_INFORMATION SHOWN_.
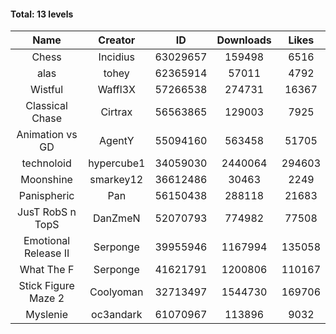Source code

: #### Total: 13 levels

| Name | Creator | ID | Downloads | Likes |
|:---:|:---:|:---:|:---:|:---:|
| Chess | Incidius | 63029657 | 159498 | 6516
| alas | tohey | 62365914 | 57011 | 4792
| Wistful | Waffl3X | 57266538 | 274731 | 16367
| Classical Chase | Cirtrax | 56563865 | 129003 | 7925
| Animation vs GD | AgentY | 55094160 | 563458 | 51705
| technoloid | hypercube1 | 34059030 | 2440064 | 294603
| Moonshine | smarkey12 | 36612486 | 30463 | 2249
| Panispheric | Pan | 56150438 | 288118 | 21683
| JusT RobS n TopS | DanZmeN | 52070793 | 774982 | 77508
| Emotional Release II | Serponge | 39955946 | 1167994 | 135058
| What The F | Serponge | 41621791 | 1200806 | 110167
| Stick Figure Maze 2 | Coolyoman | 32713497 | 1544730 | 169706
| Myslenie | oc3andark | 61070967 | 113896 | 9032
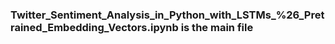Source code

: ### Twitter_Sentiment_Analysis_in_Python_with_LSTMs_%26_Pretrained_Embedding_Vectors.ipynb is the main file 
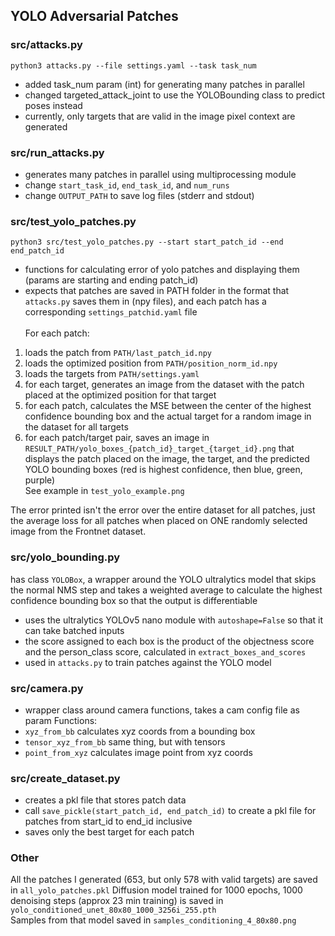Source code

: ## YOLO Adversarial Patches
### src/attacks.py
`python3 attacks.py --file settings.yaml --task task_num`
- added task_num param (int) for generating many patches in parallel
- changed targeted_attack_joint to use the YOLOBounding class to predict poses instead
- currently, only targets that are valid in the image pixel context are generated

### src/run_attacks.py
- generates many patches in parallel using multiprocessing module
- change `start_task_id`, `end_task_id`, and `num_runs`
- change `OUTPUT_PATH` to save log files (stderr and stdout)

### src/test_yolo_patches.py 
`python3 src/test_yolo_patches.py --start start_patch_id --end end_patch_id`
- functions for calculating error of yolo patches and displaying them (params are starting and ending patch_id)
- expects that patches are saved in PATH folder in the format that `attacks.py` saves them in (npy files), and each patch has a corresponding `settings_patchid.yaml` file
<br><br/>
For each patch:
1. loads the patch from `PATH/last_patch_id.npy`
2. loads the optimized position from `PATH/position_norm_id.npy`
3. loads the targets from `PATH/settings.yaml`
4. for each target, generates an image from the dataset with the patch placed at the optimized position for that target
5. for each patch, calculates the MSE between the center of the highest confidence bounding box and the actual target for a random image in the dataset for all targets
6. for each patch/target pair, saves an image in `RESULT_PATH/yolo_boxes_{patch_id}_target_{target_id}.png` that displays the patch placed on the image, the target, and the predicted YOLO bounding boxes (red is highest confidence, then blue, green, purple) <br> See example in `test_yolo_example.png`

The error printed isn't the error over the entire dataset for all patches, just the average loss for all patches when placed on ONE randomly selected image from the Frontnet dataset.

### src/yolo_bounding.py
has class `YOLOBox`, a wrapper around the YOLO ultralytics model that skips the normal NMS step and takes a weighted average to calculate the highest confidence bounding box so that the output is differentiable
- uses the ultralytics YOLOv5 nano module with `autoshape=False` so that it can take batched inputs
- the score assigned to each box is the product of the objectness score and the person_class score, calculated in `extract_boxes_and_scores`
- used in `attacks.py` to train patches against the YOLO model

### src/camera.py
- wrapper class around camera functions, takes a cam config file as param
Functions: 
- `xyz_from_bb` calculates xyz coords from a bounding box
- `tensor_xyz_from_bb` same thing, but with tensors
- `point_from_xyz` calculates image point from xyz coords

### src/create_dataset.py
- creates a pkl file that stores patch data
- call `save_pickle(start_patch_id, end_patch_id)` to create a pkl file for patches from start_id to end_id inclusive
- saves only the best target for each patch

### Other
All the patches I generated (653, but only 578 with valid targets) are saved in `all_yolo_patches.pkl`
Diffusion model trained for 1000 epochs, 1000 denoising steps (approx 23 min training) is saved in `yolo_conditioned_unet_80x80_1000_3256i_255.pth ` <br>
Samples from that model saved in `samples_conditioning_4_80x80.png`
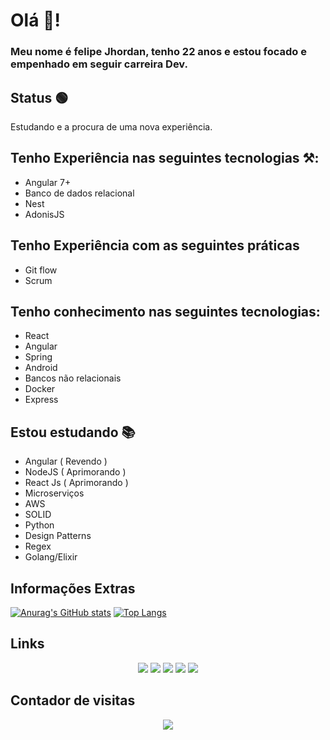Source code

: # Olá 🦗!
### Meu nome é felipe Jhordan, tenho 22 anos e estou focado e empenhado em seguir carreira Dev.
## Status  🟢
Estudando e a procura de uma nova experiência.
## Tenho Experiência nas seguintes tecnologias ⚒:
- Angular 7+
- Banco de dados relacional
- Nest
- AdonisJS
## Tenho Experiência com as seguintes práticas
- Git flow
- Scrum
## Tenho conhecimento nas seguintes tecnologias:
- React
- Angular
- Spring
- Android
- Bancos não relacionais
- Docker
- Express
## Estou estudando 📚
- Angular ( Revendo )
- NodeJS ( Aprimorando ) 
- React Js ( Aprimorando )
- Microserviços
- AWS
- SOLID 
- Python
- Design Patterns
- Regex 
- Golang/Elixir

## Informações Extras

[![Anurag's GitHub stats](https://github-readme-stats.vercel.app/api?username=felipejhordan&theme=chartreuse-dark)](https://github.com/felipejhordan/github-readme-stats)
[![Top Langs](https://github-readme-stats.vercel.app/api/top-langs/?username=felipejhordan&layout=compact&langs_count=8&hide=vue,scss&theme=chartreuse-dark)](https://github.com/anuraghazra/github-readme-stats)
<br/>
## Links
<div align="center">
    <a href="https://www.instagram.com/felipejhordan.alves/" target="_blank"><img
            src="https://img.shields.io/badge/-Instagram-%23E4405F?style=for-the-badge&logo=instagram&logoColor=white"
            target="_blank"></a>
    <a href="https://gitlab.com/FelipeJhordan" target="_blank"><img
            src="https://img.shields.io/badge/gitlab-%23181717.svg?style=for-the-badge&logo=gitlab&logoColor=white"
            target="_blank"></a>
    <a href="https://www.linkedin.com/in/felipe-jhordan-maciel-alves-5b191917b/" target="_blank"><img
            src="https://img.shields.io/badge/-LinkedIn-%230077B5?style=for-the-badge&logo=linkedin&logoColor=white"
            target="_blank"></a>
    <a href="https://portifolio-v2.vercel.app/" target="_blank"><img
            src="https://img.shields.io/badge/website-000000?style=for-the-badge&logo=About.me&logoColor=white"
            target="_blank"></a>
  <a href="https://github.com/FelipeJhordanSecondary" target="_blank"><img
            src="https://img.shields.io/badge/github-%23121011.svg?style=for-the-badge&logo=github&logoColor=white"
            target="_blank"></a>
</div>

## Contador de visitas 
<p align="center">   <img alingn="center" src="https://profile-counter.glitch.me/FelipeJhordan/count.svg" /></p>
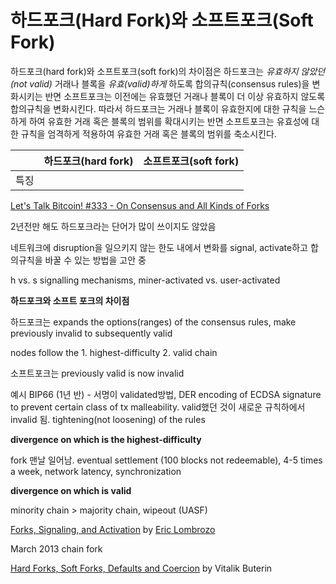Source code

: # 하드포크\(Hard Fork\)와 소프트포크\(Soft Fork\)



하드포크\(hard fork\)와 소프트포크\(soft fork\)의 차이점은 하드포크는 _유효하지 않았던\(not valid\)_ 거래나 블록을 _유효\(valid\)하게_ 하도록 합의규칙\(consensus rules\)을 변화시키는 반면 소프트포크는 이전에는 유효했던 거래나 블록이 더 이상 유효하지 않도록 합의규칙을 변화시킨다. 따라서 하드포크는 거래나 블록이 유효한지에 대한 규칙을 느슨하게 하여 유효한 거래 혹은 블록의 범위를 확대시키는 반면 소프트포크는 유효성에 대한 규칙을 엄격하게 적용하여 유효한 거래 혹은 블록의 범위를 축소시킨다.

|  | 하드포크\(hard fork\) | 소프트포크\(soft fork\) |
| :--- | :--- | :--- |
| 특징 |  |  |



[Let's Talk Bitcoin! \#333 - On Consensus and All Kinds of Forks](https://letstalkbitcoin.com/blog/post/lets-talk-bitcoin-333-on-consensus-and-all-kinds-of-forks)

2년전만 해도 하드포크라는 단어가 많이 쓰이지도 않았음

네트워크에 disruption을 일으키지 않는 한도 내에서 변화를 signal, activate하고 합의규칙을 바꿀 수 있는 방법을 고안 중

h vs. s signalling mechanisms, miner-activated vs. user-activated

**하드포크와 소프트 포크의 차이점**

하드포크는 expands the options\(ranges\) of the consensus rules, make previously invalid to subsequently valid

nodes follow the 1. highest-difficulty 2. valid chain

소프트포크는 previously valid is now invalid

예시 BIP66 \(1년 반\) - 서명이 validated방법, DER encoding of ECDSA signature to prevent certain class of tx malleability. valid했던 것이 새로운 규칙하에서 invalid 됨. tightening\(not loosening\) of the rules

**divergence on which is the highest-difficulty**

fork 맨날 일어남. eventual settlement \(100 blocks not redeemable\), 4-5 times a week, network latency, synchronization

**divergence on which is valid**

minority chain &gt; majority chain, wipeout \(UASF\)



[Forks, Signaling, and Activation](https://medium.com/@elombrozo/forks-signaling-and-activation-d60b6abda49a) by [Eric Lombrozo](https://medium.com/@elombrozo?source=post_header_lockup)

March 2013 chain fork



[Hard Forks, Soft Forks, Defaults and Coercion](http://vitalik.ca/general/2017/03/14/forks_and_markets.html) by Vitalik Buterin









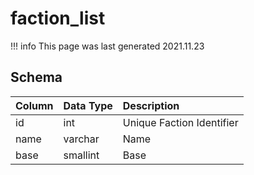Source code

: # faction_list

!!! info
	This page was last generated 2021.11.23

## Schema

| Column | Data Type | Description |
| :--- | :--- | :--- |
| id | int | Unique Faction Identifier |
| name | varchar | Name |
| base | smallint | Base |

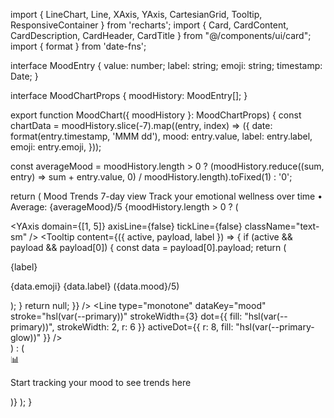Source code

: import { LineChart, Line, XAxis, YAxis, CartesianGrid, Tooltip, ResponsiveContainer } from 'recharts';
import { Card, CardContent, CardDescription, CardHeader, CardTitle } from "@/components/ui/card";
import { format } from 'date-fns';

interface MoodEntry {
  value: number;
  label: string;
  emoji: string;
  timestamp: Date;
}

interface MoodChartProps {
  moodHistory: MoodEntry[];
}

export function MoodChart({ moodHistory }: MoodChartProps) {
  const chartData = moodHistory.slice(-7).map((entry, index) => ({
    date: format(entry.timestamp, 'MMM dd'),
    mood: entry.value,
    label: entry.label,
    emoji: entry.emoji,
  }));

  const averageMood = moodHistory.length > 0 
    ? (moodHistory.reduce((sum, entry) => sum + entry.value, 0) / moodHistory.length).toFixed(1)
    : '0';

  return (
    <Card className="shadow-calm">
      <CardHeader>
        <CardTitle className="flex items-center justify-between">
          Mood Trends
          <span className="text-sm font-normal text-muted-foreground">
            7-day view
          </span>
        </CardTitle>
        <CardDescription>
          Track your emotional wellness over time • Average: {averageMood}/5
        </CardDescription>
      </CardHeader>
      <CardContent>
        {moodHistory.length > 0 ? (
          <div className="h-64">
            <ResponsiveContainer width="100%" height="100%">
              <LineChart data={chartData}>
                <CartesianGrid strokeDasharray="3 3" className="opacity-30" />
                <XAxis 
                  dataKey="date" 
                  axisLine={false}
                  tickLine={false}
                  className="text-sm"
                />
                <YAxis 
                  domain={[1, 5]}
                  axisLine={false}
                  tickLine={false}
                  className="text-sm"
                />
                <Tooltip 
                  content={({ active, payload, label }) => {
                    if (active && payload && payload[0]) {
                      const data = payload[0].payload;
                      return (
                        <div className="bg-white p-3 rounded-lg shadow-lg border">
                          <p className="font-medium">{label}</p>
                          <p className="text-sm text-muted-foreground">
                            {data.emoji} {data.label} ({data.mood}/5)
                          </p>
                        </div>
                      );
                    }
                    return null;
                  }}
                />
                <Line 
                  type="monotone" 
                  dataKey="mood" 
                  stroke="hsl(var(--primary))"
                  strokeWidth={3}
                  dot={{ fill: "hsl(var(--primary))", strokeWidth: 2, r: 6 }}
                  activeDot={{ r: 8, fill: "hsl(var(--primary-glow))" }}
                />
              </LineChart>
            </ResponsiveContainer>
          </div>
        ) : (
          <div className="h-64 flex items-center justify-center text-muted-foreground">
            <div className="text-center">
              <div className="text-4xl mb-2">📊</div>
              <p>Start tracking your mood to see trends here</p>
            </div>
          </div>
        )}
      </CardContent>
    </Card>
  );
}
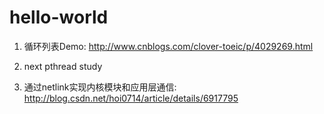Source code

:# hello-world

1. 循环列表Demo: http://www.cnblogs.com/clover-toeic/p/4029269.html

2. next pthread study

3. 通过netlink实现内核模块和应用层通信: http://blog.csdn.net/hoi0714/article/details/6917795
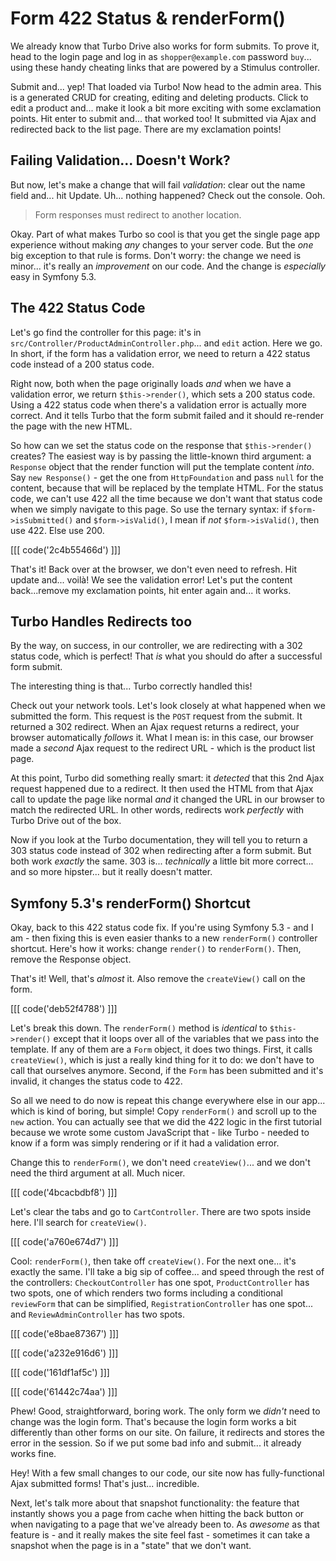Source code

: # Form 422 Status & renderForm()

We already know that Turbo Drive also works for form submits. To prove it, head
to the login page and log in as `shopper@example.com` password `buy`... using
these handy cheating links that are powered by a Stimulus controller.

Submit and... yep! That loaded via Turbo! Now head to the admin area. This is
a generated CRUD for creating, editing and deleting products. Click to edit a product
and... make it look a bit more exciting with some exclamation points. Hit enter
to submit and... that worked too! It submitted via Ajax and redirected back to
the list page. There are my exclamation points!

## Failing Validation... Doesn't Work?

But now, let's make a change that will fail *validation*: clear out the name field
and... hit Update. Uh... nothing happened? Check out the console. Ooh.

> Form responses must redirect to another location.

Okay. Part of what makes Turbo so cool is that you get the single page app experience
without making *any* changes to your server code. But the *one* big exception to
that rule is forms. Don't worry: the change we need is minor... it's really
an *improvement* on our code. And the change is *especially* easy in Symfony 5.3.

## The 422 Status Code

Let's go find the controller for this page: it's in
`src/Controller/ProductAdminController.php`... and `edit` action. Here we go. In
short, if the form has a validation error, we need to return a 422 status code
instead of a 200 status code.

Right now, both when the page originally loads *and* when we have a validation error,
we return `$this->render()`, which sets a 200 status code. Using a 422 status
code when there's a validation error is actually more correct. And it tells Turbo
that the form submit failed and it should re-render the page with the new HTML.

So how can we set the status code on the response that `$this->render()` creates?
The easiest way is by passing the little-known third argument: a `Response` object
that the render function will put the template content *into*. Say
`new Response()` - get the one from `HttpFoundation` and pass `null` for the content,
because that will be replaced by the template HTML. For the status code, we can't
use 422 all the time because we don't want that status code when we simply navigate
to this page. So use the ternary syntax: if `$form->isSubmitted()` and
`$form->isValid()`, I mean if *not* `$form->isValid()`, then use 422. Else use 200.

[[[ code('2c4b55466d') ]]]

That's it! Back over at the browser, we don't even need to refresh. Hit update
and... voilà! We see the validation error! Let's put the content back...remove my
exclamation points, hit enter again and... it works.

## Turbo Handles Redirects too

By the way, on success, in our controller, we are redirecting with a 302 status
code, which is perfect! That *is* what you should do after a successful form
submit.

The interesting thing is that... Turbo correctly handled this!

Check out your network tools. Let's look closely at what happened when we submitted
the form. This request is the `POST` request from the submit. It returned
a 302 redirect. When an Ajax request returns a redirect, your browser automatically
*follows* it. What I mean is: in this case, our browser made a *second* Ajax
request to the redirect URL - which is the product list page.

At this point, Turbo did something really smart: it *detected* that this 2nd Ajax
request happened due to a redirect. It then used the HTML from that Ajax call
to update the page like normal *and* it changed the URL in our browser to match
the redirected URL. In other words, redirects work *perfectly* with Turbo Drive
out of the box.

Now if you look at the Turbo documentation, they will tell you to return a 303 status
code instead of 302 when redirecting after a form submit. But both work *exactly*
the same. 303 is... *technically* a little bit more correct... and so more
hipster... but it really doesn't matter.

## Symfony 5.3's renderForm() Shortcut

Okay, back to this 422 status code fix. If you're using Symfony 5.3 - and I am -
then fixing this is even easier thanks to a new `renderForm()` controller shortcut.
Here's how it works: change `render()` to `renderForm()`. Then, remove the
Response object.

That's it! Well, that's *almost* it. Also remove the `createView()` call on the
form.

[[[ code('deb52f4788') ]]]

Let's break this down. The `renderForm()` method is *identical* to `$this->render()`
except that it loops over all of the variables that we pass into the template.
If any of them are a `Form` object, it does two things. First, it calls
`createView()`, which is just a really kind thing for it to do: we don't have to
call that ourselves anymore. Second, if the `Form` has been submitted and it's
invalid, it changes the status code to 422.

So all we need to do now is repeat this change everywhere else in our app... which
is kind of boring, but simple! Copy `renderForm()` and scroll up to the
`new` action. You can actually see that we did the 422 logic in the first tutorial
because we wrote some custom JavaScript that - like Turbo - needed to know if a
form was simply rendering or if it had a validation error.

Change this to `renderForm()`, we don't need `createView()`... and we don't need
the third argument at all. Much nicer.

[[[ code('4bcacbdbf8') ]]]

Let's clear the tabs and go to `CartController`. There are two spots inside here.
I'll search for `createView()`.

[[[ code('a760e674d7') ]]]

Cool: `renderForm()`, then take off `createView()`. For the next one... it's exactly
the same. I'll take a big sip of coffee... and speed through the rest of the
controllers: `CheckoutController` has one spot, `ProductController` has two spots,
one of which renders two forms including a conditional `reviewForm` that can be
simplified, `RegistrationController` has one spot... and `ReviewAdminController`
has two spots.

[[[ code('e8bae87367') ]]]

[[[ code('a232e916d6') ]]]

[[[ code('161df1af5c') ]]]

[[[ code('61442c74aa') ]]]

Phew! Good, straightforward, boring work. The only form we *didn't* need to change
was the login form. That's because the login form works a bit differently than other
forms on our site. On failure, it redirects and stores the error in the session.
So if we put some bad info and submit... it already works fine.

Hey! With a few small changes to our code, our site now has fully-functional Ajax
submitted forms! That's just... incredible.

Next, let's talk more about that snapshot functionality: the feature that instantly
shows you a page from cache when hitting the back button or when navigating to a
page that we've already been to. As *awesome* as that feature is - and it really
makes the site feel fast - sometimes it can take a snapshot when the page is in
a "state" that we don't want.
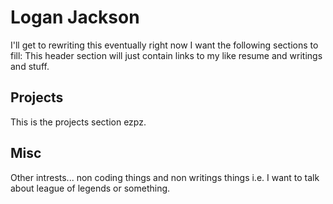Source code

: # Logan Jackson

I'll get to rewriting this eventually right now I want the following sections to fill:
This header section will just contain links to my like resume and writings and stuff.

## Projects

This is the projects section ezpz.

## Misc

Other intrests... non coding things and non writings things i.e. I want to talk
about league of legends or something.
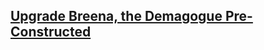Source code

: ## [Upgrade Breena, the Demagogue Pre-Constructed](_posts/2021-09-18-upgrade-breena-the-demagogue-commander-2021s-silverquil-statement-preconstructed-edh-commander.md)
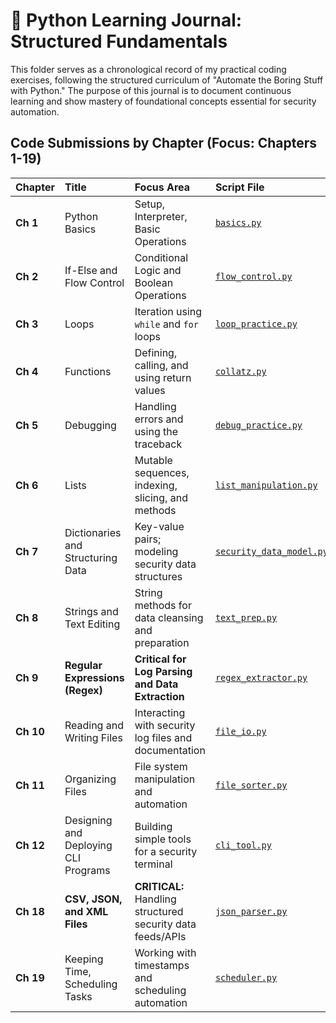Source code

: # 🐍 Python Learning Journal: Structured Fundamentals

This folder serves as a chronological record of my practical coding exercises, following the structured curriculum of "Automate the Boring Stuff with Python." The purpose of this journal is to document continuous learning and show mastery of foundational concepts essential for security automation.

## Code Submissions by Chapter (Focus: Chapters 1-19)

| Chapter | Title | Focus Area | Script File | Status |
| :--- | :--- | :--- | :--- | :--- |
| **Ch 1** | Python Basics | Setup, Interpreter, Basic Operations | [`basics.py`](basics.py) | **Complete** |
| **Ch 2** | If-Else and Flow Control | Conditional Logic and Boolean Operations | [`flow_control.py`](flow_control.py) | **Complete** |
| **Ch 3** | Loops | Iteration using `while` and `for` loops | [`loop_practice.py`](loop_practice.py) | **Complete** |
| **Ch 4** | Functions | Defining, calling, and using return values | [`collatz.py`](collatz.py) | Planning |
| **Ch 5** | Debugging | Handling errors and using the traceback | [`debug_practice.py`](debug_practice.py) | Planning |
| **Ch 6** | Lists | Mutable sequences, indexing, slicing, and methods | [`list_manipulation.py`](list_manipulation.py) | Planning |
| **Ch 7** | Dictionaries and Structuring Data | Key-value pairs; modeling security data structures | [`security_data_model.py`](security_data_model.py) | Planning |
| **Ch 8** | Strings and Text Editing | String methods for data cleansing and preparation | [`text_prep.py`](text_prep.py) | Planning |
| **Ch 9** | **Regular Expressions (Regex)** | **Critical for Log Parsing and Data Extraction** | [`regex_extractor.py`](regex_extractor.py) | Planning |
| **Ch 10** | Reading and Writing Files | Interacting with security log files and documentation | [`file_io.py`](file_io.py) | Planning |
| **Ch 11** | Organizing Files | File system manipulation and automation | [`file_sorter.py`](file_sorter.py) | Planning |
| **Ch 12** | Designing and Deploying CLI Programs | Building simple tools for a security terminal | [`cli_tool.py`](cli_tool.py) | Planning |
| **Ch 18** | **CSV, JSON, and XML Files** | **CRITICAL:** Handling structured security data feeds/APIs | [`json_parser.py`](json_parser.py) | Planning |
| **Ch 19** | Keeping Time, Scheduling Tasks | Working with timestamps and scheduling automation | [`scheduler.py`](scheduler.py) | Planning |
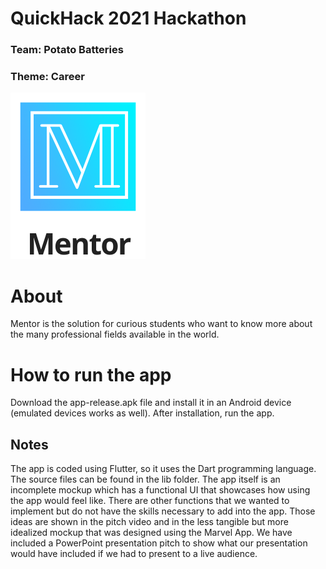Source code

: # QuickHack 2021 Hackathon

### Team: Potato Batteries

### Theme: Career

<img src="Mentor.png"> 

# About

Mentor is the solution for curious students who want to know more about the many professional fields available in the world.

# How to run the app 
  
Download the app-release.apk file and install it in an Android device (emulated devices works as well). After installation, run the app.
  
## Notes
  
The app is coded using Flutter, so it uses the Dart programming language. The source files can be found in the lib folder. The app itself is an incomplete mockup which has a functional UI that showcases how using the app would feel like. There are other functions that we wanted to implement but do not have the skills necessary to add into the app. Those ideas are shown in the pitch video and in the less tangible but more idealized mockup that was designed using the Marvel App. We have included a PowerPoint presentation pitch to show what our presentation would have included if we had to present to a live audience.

_WORK REQUEST_. Within the records above, tally the lines that contain "world". Give the total and nothing more.

_RESULT OF THIS EXERCISE_. 2